[Document images with source code]
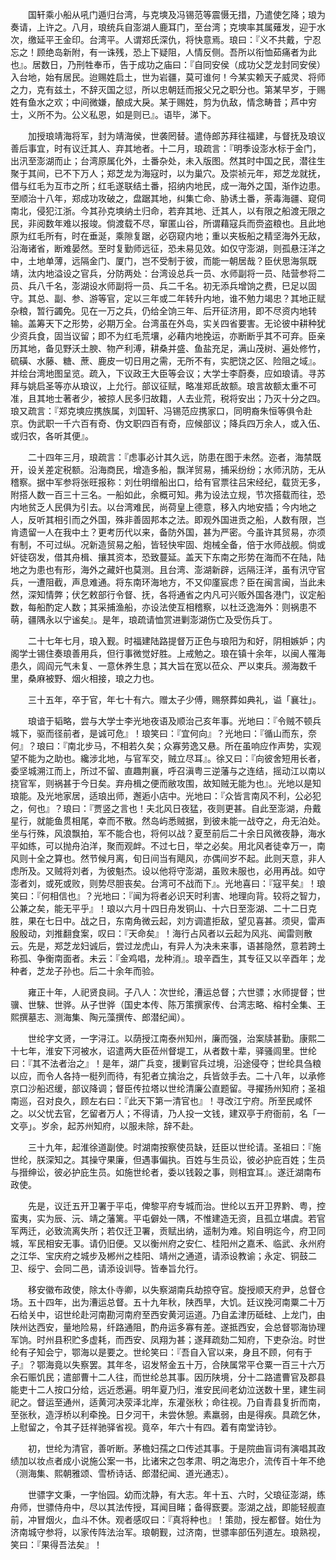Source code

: <!-- { "loadSidebar": true } -->
　　国轩乘小船从吼门遁归台湾，与克塽及冯锡范等震慑无措，乃遣使乞降；琅为奏请，上许之。八月，琅统兵自澎湖人鹿耳门，至台湾；克塽率其属薙发，迎于水次，缴延平王金印。台湾平。人谓郑氏深仇，将快意焉。琅曰：『义不共戴，宁忍忘之！顾绝岛新附，有一诛残，恐上下疑阻，人情反侧。吾所以衔恤茹痛者为此也』。居数日，乃刑牲奉币，告于成功之庙曰：『自同安侯（成功父芝龙封同安侯）入台地，始有居民。迨赐姓启土，世为岩疆，莫可谁何！今某实赖天子威灵、将师之力，克有兹土，不辞灭国之愆，所以忠朝廷而报父兄之职分也。第某早岁，于赐姓有鱼水之欢；中间微嫌，酿成大戾。某于赐姓，剪为仇敌，情念畴昔；芦中穷士，义所不为。公义私恩，如是则已』。语毕，涕下。

　　加授琅靖海将军，封为靖海侯，世袭罔替。遣侍郎苏拜往福建，与督抚及琅议善后事宜，时有议迁其人、弃其地者。十二月，琅疏言：『明季设澎水标于金门，出汛至澎湖而止；台湾原属化外，土番杂处，未入版图。然其时中国之民，潜往生聚于其间，已不下万人；郑芝龙为海寇时，以为巢穴。及崇祯元年，郑芝龙就抚，借与红毛为互市之所；红毛遂联结土番，招纳内地民，成一海外之国，渐作边患。至顺治十八年，郑成功攻破之，盘踞其地，纠集亡命、胁诱土番，荼毒海疆、窥伺南北，侵犯江浙。今其孙克塽纳土归命，若弃其地、迁其人，以有限之船渡无限之民，非阅数年难以报竣。倘渡载不尽，窜匿山谷，所谓藉寇兵而赍盗粮也。且此地原为红毛所有，时在垂涎，乘隙复踞，必窃窥内地；重以夹板船之精坚海外无敌，沿海诸省，断难晏然。至时复勤师远征，恐未易见效。如仅守澎湖，则孤悬汪洋之中，土地单薄，远隔金门、厦门，岂不受制于彼，而能一朝居哉？臣伏思海氛既靖，汰内地溢设之官兵，分防两处：台湾设总兵一员、水师副将一员、陆营参将二员、兵八千名，澎湖设水师副将一员、兵二千名。初无添兵增饷之费，巳足以固守。其总、副、参、游等官，定以三年或二年转升内地，谁不勉力竭忠？其地正赋杂粮，暂行蠲免。见在一万之兵，仍给全饷三年、后开征济用，即不尽资内地转输。盖筹天下之形势，必期万全。台湾虽在外岛，实关四省要害。无论彼中耕种犹少资兵食，固当议留；即不为红毛荒壤，必藉内地挽运，亦断断乎其不可弃。臣亲历其地，备见野沃土腴、物产利溥，耕桑并盛、鱼盐充足，满山茂树、遍处修竹，硫磺、水藤、糖、蔗、鹿皮一切日用之需，无所不有，实肥饶之区、险阻之域』。并绘台湾地图呈览。疏入，下议政王大臣等会议；大学士李蔚奏，应如琅请。寻苏拜与姚启圣等亦从琅议，上允行。部议征赋，略准郑氐故额。琅言故额太重不可准，且其地士著者少，被掠人民多归故籍，人去业荒，税将安出；乃灭十分之四。琅又疏言：『郑克塽应携族属，刘国轩、冯锡范应携家口，同明裔朱恒等俱令赴京。伪武职一千六百有奇、伪文职四百有奇，应候部议；降兵四万余人，或入伍、或归农，各听其便』。

　　二十四年三月，琅疏言：『虑事必计其久远，防患在图于未然。迩者，海禁既开，设关差定税额。沿海商民，增造多船，飘洋贸易，捕采纷纷；水师汛防，无从稽察。据中军参将张旺报称：刘仕明缯船出口，给有官票往吕宋经纪，载货无多，附搭人数一百三十三名。一船如此，余概可知。弗为设法立规，节次搭载而往，恐内地贫乏人民俱为引去。以台湾难民，尚荷皇上德意，移入内地安插；今内地之人，反听其相引而之外国，殊非善固邦本之法。即观外国进贡之船，人数有限，岂肯遗留一人在我中土？更考历代以来，备防外国，甚为严密。今虽许其贸易，亦须有制，不可过纵。况新造贸易之船，皆轻快牢固、炮械全备，倍于水师战舰。倘或奸徒窃发，借其舟楫、攘其资本，恐致蔓延。盖天下东南之形势在海而不在陆，陆地之为患也有形，海外之藏奸也莫测。且台湾、澎湖新辟，远隔汪洋，虽有汛守官兵，一遭阻截，声息难通。将东南环海地方，不又仰廑宸虑？臣在闽言闽，当此未然，深知情弊；伏乞敕部行令督、抚，各将通省之内凡可兴贩外国各港门，议定船数，每船酌定人数；其采捕渔船，亦设法使互相稽察，以杜泛逸海外：则祸患不萌，疆隅永以宁谧矣』。是年，琅疏请恤赏进剿澎湖伤亡及受伤兵丁。

　　二十七年七月，琅入觐。时福建陆路提督万正色与琅阳为和好，阴相嫉妒；内阁学士锡住奏琅善用兵，但行事微觉好胜。上戒勉之。琅在镇十余年，以闽人罹海患久，闾阎元气未复、一意休养生息；其大旨在宽以莅众、严以束兵。濒海数千里，桑麻被野、烟火相接，琅之力也。

　　三十五年，卒于官，年七十有六。赠太子少傅，赐祭葬如典礼，谥「襄壮」。

　　琅谙于韬略，尝与大学士李光地夜语及顺治己亥年事。光地曰：『令贼不顿兵城下，驱而径前者，是诚可危』！琅笑曰：『宜何向』？光地曰：『循山而东，奈何』？琅曰：『南北步马，不相若久矣；众寡劳逸又悬。所在虽响应作声势，实观望不能为之助也。纔涉北地，与官军交，贼立尽耳』。徐又曰：『向彼舍短用长者，委坚城溯江而上，所过不留、直趣荆襄，呼召滇粤三逆藩与之连结，摇动江以南以挠官军，则祸甚于今日矣。弃舟楫之便而敝攻围，故知贼无能为也』。光地以是知琅能。及光地家居，适琅出师，邂逅小店中。光地曰：『众皆言南风不利，公必犯之，何也』？琅曰：『贾竖之言也！夫北风日夜猛，夜则更甚。自此至澎湖，舟戴星行，就能鱼贯相尾，幸而不散。然岛屿悉贼据，到彼未能一战夺之，舟无泊处。坐与行殊，风浪飘拍，军不能合也，将何以战？夏至前后二十余日风微夜静，海水平如练，可以抛舟泊洋，聚而观衅。不过七日，举之必矣。用北风者徒幸万一，南风则十全之算也。然节候月离，旬日间当有飓风，亦偶间岁不起。此则天意，非人虑所及。又贼将刘者，为彼魁杰。设以他将守澎湖，虽败未服也，必用再战。如守澎者刘，或死或败，则势尽胆丧矣。台湾可不战而下』。光地喜曰：『寇平矣』！琅笑曰：『何相信也』？光地曰：『闻为将者必识天时利害、地理向背。较将之智力，公兼之矣，能无平乎』！琅以六月十四日舟发铜山、十六日至澎湖、二十二日克胜，果在七日中。战之日，东南角微云起，刘方调遣拒敌，望见喜甚。须臾，雷声殷殷动，刘推翻食案，叹曰：『天命矣』！海行占风者以云起为风兆、闻雷则散云。先是，郑芝龙妇诚后，尝过龙虎山，有异人为决未来事，语甚隐然，意若跨土称孤、争衡南面者。未云：『金鸡唱，龙种消』。琅辛酉生，其专征又以辛酉年；龙种者，芝龙子孙也。后二十余年而验。

　　雍正十年，人祀贤良祠。子八人：次世纶，漕运总督；六世骠；水师提督；世骥、世騋、世骅。从子世骅（国史本传、陈万策撰家传、台湾志略、榕村全集、王熙撰墓志、测海集、陶元藻撰传、郎潜纪闻）。

　　世纶字文贤，一字浔江。以荫授江南泰州知州，廉而强，治案牍甚勤。康熙二十七年，淮安下河被水，诏遣两大臣莅州督堤工，从者数十辈，驿骚闾里。世纶曰：『其不法者治之』！是年，湖广兵变，援剿官兵过境，沿途侵夺；世纶具刍粮以应，而令人各持一梃列而待，有犯者立擒治之，兵皆敛手去。二十八年，以承修京口沙船迟缓，部议降调；督臣传拉塔以世纶清廉公直题留。寻擢扬州知府；圣祖南巡，召对良久，顾左右曰：『此天下第一清官也』！寻改江宁府。所至民咸怀之。以父忧去官，乞留者万人；不得请，乃人投一文钱，建双亭于府衙前，名「一文亭」。岁余，起苏州知府，以服未除，辞不赴。

　　三十九年，起淮徐道副使。时湖南按察使员缺，廷臣以世纶请。圣祖曰：『施世纶，朕深知之。其操守果廉，但遇事偏执。百姓与生员讼，彼必护庇百姓；生员与搢绅讼，彼必护庇生员。如施世纶者，委以钱榖之事，则相宜耳』。遂迁湖南布政使。

　　先是，议迁五开卫署于平屯，俾黎平府专城而治。世纶以五开卫界黔、粤，控蛮夷，实为辰、沅、靖之藩篱。平屯僻处一隅，不惟建造无资，且孤立堪虞。若官军两迁，必致流离失所；若仅迁卫署，贡赋出纳，遥制为难。矧自明迄今，府卫同城，军民相安无事。请仍旧便。又以衡州府之安仁、桂阳州之嘉禾、临武、永州府之江华、宝庆府之城步及郴州之桂阳、靖州之通道，请添设教谕；永定、铜鼓二卫、绥宁、会同二邑，请添设训导。皆奉旨允行。

　　移安徽布政使，除太仆寺卿，以失察湖南兵劫掠夺官。旋授顺天府尹，总督仓场。五十四年，出为漕运总督。五十九年秋，陕西旱，大饥。廷议挽河南粟二十万石给关中，诏世纶赴河南勘河南府至西安黄河运道。乃自孟津历砥硅、上龙门，由陕州达西安，量地险易，纤路通阻，酌舟运多寡有差。遂抵西安，会总督鄂海协理军饷。时州县积贮多虚耗，而西安、凤翔为甚；遂拜疏劾二知府，下吏杂治。时世纶有子知会宁，鄂海以是要之。世纶笑曰：『吾自入官以来，身且不顾，何有于子』？鄂海竟以失察罢。其年冬，诏发帑金五十万，合陕属常平仓粟一百三十六万余石赈饥民；遣部曹十二人往，而世纶总其事。因历陕境，分十二路遣曹官及郡县能吏十二人按口分给，远近悉遍。明年夏乃归，淮安民间老幼泣送数十里，建生祠祀之。督运至通州，适黄河决荥泽北岸，东灌张秋；命往视。乃自青县复折而南，至张秋，造浮桥以利牵挽。日夕河干，未尝休憩。素羸弱，由是得疾。具疏乞休，上慰留之，令其子廷祥驰驿省视。竟卒，年六十有四。着有南堂诗钞。

　　初，世纶为清官，善听断。茅檐妇孺之口传述其事。于是院曲盲词有演唱其政绩加以妆点者成小说施公案一书，比诸宋之包孝肃、明之海忠介，流传百十年不绝（测海集、熙朝雅颂、雪桥诗话、郎潜纪闻、道光通志）。

　　世骠字文秉，一字怡园。幼而沈静，有大志。年十五、六时，父琅征澎湖，练舟师，世骠侍舟中，尽以其法传授，耳闻目睹；备得窾要。澎湖之战，即能轻舰直前，冲冒烟火，血斗不休。观者感叹曰：『真将种也』！策勋，授左都督。始仕为济南城守参将，以家传阵法治军。琅朝觐，过济南，世骠率部伍列道左。琅熟视，笑曰：『果得吾法矣』！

● What the exercise asks:
Return verbatim each line from the one that mentions "三十九年，起淮徐道副使。时湖" to the end of the entries, inclusive.

● Response area:
　　三十九年，起淮徐道副使。时湖南按察使员缺，廷臣以世纶请。圣祖曰：『施世纶，朕深知之。其操守果廉，但遇事偏执。百姓与生员讼，彼必护庇百姓；生员与搢绅讼，彼必护庇生员。如施世纶者，委以钱榖之事，则相宜耳』。遂迁湖南布政使。

　　先是，议迁五开卫署于平屯，俾黎平府专城而治。世纶以五开卫界黔、粤，控蛮夷，实为辰、沅、靖之藩篱。平屯僻处一隅，不惟建造无资，且孤立堪虞。若官军两迁，必致流离失所；若仅迁卫署，贡赋出纳，遥制为难。矧自明迄今，府卫同城，军民相安无事。请仍旧便。又以衡州府之安仁、桂阳州之嘉禾、临武、永州府之江华、宝庆府之城步及郴州之桂阳、靖州之通道，请添设教谕；永定、铜鼓二卫、绥宁、会同二邑，请添设训导。皆奉旨允行。

　　移安徽布政使，除太仆寺卿，以失察湖南兵劫掠夺官。旋授顺天府尹，总督仓场。五十四年，出为漕运总督。五十九年秋，陕西旱，大饥。廷议挽河南粟二十万石给关中，诏世纶赴河南勘河南府至西安黄河运道。乃自孟津历砥硅、上龙门，由陕州达西安，量地险易，纤路通阻，酌舟运多寡有差。遂抵西安，会总督鄂海协理军饷。时州县积贮多虚耗，而西安、凤翔为甚；遂拜疏劾二知府，下吏杂治。时世纶有子知会宁，鄂海以是要之。世纶笑曰：『吾自入官以来，身且不顾，何有于子』？鄂海竟以失察罢。其年冬，诏发帑金五十万，合陕属常平仓粟一百三十六万余石赈饥民；遣部曹十二人往，而世纶总其事。因历陕境，分十二路遣曹官及郡县能吏十二人按口分给，远近悉遍。明年夏乃归，淮安民间老幼泣送数十里，建生祠祀之。督运至通州，适黄河决荥泽北岸，东灌张秋；命往视。乃自青县复折而南，至张秋，造浮桥以利牵挽。日夕河干，未尝休憩。素羸弱，由是得疾。具疏乞休，上慰留之，令其子廷祥驰驿省视。竟卒，年六十有四。着有南堂诗钞。

　　初，世纶为清官，善听断。茅檐妇孺之口传述其事。于是院曲盲词有演唱其政绩加以妆点者成小说施公案一书，比诸宋之包孝肃、明之海忠介，流传百十年不绝（测海集、熙朝雅颂、雪桥诗话、郎潜纪闻、道光通志）。

　　世骠字文秉，一字怡园。幼而沈静，有大志。年十五、六时，父琅征澎湖，练舟师，世骠侍舟中，尽以其法传授，耳闻目睹；备得窾要。澎湖之战，即能轻舰直前，冲冒烟火，血斗不休。观者感叹曰：『真将种也』！策勋，授左都督。始仕为济南城守参将，以家传阵法治军。琅朝觐，过济南，世骠率部伍列道左。琅熟视，笑曰：『果得吾法矣』！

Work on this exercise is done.